Investigators comb Internet's dark corners looking for potential terrorists.

ByABC News
April 22, 2013, 4:40 PM

April 23, 2013 — -- In the hours after the Boston Marathon bombings last week, federal investigators began two painstaking searches.

The first involved collecting and examining hundreds of photographs and moments of video looking for a suspicious person or persons in a sea of thousands. But a second investigation was underway simultaneously.

If the odds of identifying a suspect in the crowd was like finding a needle in a haystack, then finding a likely suspect amid the tens of thousands of suspects kept on FBI watch lists and monitored online for suspicious activity was like "finding a needle in 1,000 haystacks," said one federal law enforcement source.

The FBI and other agencies keep an eye on thousands of extremist websites on which tens of thousands of individuals are communicating, sending millions of messages between them. Difficult as it sounds, monitoring such networks is crucial to predicting and preventing attacks similar to Boston, in which three people were killed and at least 200 were injured, current and former federal agents told ABCNews.com.

"It's extremely difficult," said Brad Garrett, an ABC News consultant and former FBI agent.

Based on information gleaned from online chatter, the FBI has apprehended suspects directly or engaged them in sting operations that officials claim led to foiling a suicide attack on the Capitol, a plot to bomb synagogues in New York, and another to shoot stinger missiles at airplanes.

Tamerlan Tsarnaev, 26, the older of the two brothers suspected of carrying out last week's attack in Boston, was known to federal investigators and flagged by Russian authorities as a possible threat in 2011. The Russians suspected Tsarnaev of interacting with known terrorist groups or individuals by monitoring electronic conversations, a federal source told ABC News.

American authorities cleared Tsarnaev and failed to continue to seriously monitor him, a source said.

Sen.

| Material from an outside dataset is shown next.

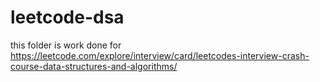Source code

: # leetcode-dsa  
this folder is work done for https://leetcode.com/explore/interview/card/leetcodes-interview-crash-course-data-structures-and-algorithms/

Lindsay Graham, R- S.C., on Monday said the FBI should have better monitored Tsarnaev online, watching his behavior on "radical websites" to realize he was going "down a dangerous path."

Federal agents are redoubling their efforts to comb through an extensive network of extremists, separating legitimately dangerous threats from online lurkers and sympathizers.

"There are too many of these guys to monitor them all individually," Garrett said. "And they go to more than just one website."

Investigators are looking for clues and connections online.

"Something has to pop on the network," Garrett said

"Are they just talking?" he added. "Or are they talking to anyone who we already know is a really bad guy? Are they meeting up with other people who we're monitoring? These are the questions we need to be asking moving forward."